__What the exercise asks__: Starting from the line that holds "1. ✅ 验证代码编译成功", print each remaining line of the entries exactly, ending with the last.

__Data for this exercise__:
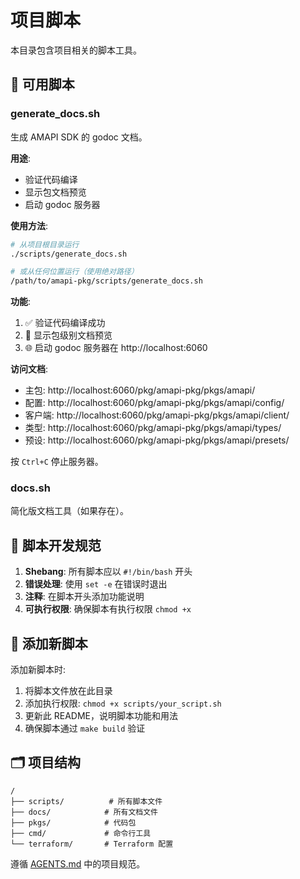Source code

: # 项目脚本

本目录包含项目相关的脚本工具。

## 📜 可用脚本

### generate_docs.sh

生成 AMAPI SDK 的 godoc 文档。

**用途**:
- 验证代码编译
- 显示包文档预览
- 启动 godoc 服务器

**使用方法**:
```bash
# 从项目根目录运行
./scripts/generate_docs.sh

# 或从任何位置运行（使用绝对路径）
/path/to/amapi-pkg/scripts/generate_docs.sh
```

**功能**:
1. ✅ 验证代码编译成功
2. 📝 显示包级别文档预览
3. 🌐 启动 godoc 服务器在 http://localhost:6060

**访问文档**:
- 主包: http://localhost:6060/pkg/amapi-pkg/pkgs/amapi/
- 配置: http://localhost:6060/pkg/amapi-pkg/pkgs/amapi/config/
- 客户端: http://localhost:6060/pkg/amapi-pkg/pkgs/amapi/client/
- 类型: http://localhost:6060/pkg/amapi-pkg/pkgs/amapi/types/
- 预设: http://localhost:6060/pkg/amapi-pkg/pkgs/amapi/presets/

按 `Ctrl+C` 停止服务器。

### docs.sh

简化版文档工具（如果存在）。

## 🔧 脚本开发规范

1. **Shebang**: 所有脚本应以 `#!/bin/bash` 开头
2. **错误处理**: 使用 `set -e` 在错误时退出
3. **注释**: 在脚本开头添加功能说明
4. **可执行权限**: 确保脚本有执行权限 `chmod +x`

## 📝 添加新脚本

添加新脚本时:

1. 将脚本文件放在此目录
2. 添加执行权限: `chmod +x scripts/your_script.sh`
3. 更新此 README，说明脚本功能和用法
4. 确保脚本通过 `make build` 验证

## 🗂️ 项目结构

```
/
├── scripts/          # 所有脚本文件
├── docs/            # 所有文档文件
├── pkgs/            # 代码包
├── cmd/             # 命令行工具
└── terraform/       # Terraform 配置
```

遵循 [AGENTS.md](../AGENTS.md) 中的项目规范。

__Result of the task__:
1. ✅ 验证代码编译成功
2. 📝 显示包级别文档预览
3. 🌐 启动 godoc 服务器在 http://localhost:6060

**访问文档**:
- 主包: http://localhost:6060/pkg/amapi-pkg/pkgs/amapi/
- 配置: http://localhost:6060/pkg/amapi-pkg/pkgs/amapi/config/
- 客户端: http://localhost:6060/pkg/amapi-pkg/pkgs/amapi/client/
- 类型: http://localhost:6060/pkg/amapi-pkg/pkgs/amapi/types/
- 预设: http://localhost:6060/pkg/amapi-pkg/pkgs/amapi/presets/

按 `Ctrl+C` 停止服务器。

### docs.sh

简化版文档工具（如果存在）。

## 🔧 脚本开发规范

1. **Shebang**: 所有脚本应以 `#!/bin/bash` 开头
2. **错误处理**: 使用 `set -e` 在错误时退出
3. **注释**: 在脚本开头添加功能说明
4. **可执行权限**: 确保脚本有执行权限 `chmod +x`

## 📝 添加新脚本

添加新脚本时:

1. 将脚本文件放在此目录
2. 添加执行权限: `chmod +x scripts/your_script.sh`
3. 更新此 README，说明脚本功能和用法
4. 确保脚本通过 `make build` 验证

## 🗂️ 项目结构

```
/
├── scripts/          # 所有脚本文件
├── docs/            # 所有文档文件
├── pkgs/            # 代码包
├── cmd/             # 命令行工具
└── terraform/       # Terraform 配置
```

遵循 [AGENTS.md](../AGENTS.md) 中的项目规范。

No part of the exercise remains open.